Uma religião que, para sobreviver,
necessita transigir com os seus naturais adversários, é uma religião decadente,
agonizante, que se agarra desesperadamente a tudo para evitar o deperecimento
evidente. Nessas condições, fecha os olhos ao abastardamento dos costumes,
amancebando-se com a política, dela participando ostensivamente e buscando
impugnar tudo quanto possa constituir obstáculo às suas discutíveis ou
suspeitas pretensões. Esse é o espetáculo que a História nos oferece, desde
recuados tempos.
O Espiritismo, além de Ciência e
Filosofia, é Religião liberal, que não está presa à golilha da intolerância e
do fanatismo. Em vista de sua liberalidade, no entanto, alguns elementos
entendem dever realizar atos e programas que de certa forma afetam as normas de
atividade doutrinária. Não devemos imitar jamais as práticas de religiões
desespiritualizadas, que se aboletaram em prateleiras políticas e com isso
renunciaram à própria independência moral. Se o Espiritismo pretendesse seguir
tão perigoso e censurável rumo, não lhe faltariam Constantinos, sôfregos de
participarem da nossa obra, dispostos a engrandecê-la, defendendo-a,
auxiliando-a materialmente, combatendo os que a combatem, esmagando os que a
querem esmagar, etc. Mas, reflitamos um pouco, isso tudo seria
benéfico ao Espiritismo? Não! Representaria sua desgraça, porque viria macular
a pureza dos seus ideais e o faria abastardar-se tanto e tanto, que, dentro de
poucos anos, sua doutrina seria uma colcha de retalhos, talvez multicolorida,
mas sem consistência alguma! Tornar-se-ia viveiro de oportunistas políticos,
que poderiam arengar nas praças públicas, citar Kardec, relembrar passagens
evangélicas, de maneira a empolgar os menos avisados, levando-os a decisões
completamente diversas daquelas que a Doutrina sugere e ensina, pois o
Espiritismo é apolítico, absolutamente apolítico.

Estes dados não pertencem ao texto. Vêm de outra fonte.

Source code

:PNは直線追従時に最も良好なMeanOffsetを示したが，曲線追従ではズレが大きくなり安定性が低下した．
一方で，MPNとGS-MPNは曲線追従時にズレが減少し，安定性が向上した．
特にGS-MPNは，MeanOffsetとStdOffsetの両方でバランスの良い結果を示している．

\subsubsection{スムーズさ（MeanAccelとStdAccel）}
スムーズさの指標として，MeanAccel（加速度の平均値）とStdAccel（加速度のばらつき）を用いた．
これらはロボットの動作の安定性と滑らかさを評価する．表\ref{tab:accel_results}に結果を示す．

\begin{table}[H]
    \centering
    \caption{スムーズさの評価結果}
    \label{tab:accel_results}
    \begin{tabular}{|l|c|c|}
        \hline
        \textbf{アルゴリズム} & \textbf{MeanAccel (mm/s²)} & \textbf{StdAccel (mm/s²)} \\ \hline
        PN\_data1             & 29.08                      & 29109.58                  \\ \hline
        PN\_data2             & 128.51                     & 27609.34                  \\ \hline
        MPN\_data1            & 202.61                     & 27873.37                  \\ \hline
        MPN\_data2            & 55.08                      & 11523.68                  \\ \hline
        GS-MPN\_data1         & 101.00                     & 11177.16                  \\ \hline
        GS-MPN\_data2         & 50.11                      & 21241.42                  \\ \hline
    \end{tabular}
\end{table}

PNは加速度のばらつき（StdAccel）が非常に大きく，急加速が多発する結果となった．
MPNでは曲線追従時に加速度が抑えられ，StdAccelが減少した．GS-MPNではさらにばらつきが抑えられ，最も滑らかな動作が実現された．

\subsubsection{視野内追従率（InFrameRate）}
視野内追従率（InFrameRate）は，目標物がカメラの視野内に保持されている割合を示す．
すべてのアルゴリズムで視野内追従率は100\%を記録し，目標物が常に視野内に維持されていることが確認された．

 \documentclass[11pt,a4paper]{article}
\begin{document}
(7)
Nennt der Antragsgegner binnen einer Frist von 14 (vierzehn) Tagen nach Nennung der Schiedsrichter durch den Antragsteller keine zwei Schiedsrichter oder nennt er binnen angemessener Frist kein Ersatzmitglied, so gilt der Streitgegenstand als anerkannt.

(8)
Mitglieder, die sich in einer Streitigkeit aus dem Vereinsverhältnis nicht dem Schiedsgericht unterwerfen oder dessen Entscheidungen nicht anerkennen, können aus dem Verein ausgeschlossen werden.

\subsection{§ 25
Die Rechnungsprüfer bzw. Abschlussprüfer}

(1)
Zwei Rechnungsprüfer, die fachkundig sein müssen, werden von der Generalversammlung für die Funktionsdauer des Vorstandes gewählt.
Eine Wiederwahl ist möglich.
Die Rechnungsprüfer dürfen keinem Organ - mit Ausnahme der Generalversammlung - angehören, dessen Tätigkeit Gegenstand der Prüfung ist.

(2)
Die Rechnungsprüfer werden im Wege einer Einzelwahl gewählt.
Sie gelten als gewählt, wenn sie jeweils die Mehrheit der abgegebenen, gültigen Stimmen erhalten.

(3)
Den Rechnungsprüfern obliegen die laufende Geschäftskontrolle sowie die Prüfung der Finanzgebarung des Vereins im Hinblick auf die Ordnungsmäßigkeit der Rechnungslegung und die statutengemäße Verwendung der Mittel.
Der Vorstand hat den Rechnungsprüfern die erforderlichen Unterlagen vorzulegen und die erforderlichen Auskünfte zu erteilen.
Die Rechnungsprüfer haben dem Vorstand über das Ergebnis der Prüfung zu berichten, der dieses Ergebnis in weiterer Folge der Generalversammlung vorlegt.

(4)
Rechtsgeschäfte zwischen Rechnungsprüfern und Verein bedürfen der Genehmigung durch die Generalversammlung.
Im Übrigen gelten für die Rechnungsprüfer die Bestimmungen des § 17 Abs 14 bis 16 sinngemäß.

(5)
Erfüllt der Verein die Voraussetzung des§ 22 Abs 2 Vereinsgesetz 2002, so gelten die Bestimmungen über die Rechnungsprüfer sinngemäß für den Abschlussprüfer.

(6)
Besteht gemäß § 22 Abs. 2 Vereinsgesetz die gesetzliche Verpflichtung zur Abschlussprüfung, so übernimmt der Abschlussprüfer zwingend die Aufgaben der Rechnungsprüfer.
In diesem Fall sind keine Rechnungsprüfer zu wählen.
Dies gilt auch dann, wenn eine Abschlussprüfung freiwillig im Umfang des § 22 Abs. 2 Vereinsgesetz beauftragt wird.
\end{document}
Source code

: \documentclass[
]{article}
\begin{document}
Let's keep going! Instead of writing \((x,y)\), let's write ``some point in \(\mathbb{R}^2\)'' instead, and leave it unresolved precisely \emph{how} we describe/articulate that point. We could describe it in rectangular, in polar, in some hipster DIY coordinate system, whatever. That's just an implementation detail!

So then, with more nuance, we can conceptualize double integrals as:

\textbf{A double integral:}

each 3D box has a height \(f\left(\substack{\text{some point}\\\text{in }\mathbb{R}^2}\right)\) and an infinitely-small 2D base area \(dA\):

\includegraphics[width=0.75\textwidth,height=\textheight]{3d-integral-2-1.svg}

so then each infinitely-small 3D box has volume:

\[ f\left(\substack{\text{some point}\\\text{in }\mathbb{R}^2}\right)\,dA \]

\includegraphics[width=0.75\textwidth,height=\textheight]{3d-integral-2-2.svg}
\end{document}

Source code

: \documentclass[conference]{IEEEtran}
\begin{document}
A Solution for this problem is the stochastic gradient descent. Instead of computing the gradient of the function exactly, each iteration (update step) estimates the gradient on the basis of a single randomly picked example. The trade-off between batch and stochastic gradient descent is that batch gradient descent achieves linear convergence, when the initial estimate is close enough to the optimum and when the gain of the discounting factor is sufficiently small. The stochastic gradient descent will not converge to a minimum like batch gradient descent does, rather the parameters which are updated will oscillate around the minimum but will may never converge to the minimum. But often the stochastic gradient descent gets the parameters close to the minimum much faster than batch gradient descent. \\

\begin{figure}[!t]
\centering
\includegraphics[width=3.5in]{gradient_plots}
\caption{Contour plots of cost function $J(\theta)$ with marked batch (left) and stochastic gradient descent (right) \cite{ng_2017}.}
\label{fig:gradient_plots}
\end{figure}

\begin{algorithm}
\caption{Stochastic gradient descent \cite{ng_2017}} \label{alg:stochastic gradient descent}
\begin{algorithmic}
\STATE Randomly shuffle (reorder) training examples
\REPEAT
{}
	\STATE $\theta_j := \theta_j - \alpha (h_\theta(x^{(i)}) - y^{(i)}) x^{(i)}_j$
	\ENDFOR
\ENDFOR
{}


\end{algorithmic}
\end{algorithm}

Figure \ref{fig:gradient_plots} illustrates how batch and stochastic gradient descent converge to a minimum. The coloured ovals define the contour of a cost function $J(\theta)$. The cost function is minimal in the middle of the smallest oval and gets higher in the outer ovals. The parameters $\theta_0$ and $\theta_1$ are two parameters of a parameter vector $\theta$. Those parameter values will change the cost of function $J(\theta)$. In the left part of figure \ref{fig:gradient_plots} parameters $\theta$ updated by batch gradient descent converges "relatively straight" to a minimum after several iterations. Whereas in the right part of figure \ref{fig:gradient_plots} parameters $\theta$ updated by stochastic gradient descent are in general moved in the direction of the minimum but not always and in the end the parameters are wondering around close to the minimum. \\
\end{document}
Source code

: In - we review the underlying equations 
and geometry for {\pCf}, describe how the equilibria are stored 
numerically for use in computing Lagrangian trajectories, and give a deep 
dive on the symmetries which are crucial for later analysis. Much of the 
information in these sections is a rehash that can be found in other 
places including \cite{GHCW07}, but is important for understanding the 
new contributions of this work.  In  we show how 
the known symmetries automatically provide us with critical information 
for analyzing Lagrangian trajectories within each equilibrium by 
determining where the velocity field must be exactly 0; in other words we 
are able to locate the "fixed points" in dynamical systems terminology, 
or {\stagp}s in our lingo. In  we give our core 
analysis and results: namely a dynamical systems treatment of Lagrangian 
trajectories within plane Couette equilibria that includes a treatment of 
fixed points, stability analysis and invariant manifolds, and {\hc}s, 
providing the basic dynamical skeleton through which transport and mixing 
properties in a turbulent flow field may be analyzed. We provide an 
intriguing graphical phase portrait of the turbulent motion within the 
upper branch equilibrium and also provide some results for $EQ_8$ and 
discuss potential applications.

Que tem feito a Federação Espírita
Brasileira? Permanecer fiel à Doutrina, relembrando, consoante a palavra de Allan
Kardec (“Obras Póstumas”, 11ª ed., pág. 336), que “a constituição do Espiritismo tem como complemento necessário, no que
concerne à crença, um programa de princípios definidos, sem o qual seria obra
sem alcance e sem futuro”. Diante dos postulados doutrinários e mesmo em
face da tradição que há 100 anos nos orienta, não deve jamais o Espiritismo
intrometer-se em lutas políticas, indicando candidatos ou apoiando nomes, por
mais respeitáveis que o sejam, e, mais absurdo ainda, criando órgãos
especializados para tais fins. Cumpre-nos dilatar progressivamente a distância
que já nos separa de religiões constantinizadas, de grupamentos religiosos que
sobrepuseram à estrutura ética de seus credos meras ambições políticas,
discutíveis vantagens profanas, que rebaixam, que aviltam, que destroem a
autoridade que a Religião precisa conservar a fim de se perpetuar no respeito e
na compreensão dos povos.
Desfraldar no cenário das contendas
políticas o nome do Espiritismo será enfraquecê-lo por imitações espúrias, que,
além do mais, pecam pela absoluta falta de originalidade, porquanto religiões
esgotadas se arrastam penosamente nos pleitos eleitorais, esquecidas de seus
compromissos espirituais e divorciadas dos deveres elementares do Evangelho. Os
que assim não pensam, e insistem em levar o Espiritismo ao
campo dos recontros políticos, desconhecem as obrigações doutrinárias e muito
mais ainda as responsabilidades evangélicas. Divergem, nesse ponto, da
Federação Espírita Brasileira, porque não concebem a acendrada fidelidade que
ela timbra em manter ao seu passado de perfeita identidade com a Doutrina. E,
por vias transversas, acometem-na, investem-na, criticam--na, irritados por não
conseguirem demovê-la da sólida diretriz traçada por seus maiores e
reconsolidada pelo Alto. Lembremo-nos, uma vez mais, do mestre Kardec, que nos
adverte “contra a ambição dos que, a
despeito de tudo, se empenham por ligar seus nomes a uma inovação qualquer”.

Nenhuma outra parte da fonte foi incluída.